The astronomers have spotted a new star that made the closest approach to our solar system when it sailed through our system’s outer fringes.
According to the scientists, this was the closest approach of a star ever made. But they say, it occurred approximately 70,000 years ago.
A group of astronomers from Chile, South Africa and the United States said that the star is expected to have passed through a distant comet cloud, called Oort Cloud, a fly-by that witnessed it passing within just 0.8 light years of us.
If talk in the cosmic terms, this is a close shave. Proxima Centauri is so far known as our closest star and it is a 4.2 light years away from us.
The newly spotted low-mass star has been named “Scholz’s star” after its discoverer, Ralf-Dieter Scholz, an astronomer at the Leibniz-Institut für Astrophysik Potsdam in Germany, who detected it in 2013.
The astronomers said that it caught their attention because it offered a very slow motion display across the sky, called tangential motion, despite being fairly close to the Earth, i.e. just 20 light years away.
Lead study author Eric Mamajek, a professor of astronomy and physics at the University of Rochester, said, “Most stars at the closer distance show much larger tangential motion. The small tangential motion and proximity initially indicated that the star was most likely either moving towards a future close encounter with the solar system, or it had ‘recently’ come close to the solar system and was moving away.”
Mamajek said that when they carried further observations, it was found that the star was moving away almost directly from the regions of our solar system, suggesting that it have had a close flyby in the past.

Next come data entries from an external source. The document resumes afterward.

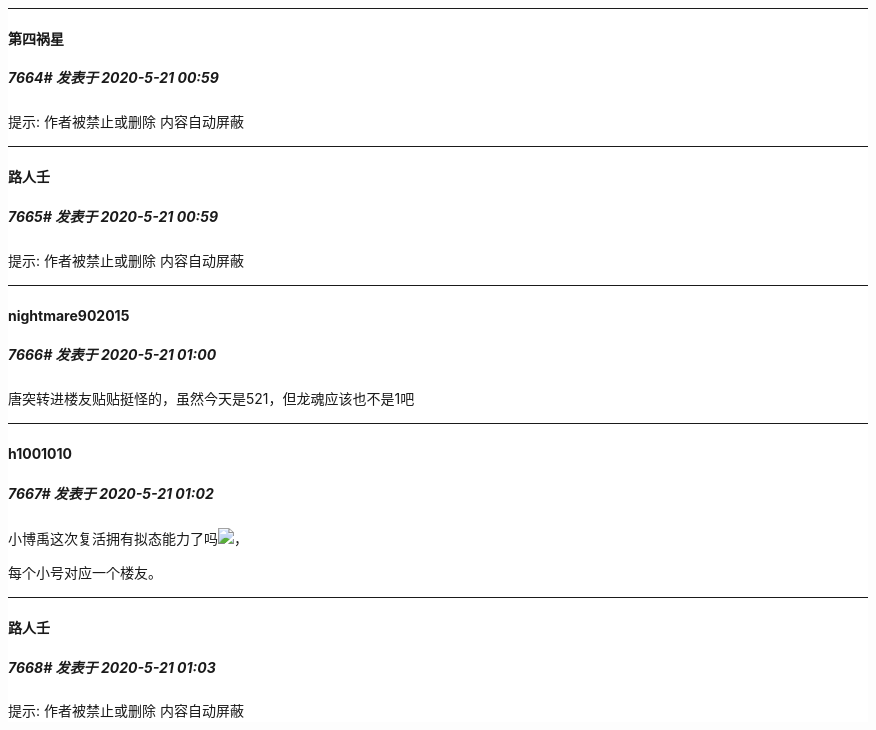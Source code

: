 





-----

####  第四祸星  
##### 7664#       发表于 2020-5-21 00:59

提示: 作者被禁止或删除 内容自动屏蔽



-----

####  路人壬  
##### 7665#       发表于 2020-5-21 00:59

提示: 作者被禁止或删除 内容自动屏蔽



-----

####  nightmare902015  
##### 7666#       发表于 2020-5-21 01:00




唐突转进楼友贴贴挺怪的，虽然今天是521，但龙魂应该也不是1吧







-----

####  h1001010  
##### 7667#       发表于 2020-5-21 01:02




小博禹这次复活拥有拟态能力了吗<img src="https://static.saraba1st.com/image/smiley/face2017/169.gif" referrerpolicy="no-referrer">，

每个小号对应一个楼友。







-----

####  路人壬  
##### 7668#       发表于 2020-5-21 01:03

提示: 作者被禁止或删除 内容自动屏蔽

In order to find out its past trajectory, the astronomers carried close observations of the current velocity of the star, which was collected by the Magellan telescope at Las Campanas Observatory in Chile and the Southern African Large Telescope.
According to the researchers, the recently launched European Space Agency’s Gaia satellite can successfully map the star’s position and velocity that would further facilitate is in knowing whether it had a close encounter with our solar system in the past, or in the far future.
The findings of the report have been published in the Astrophysical Journal Letters.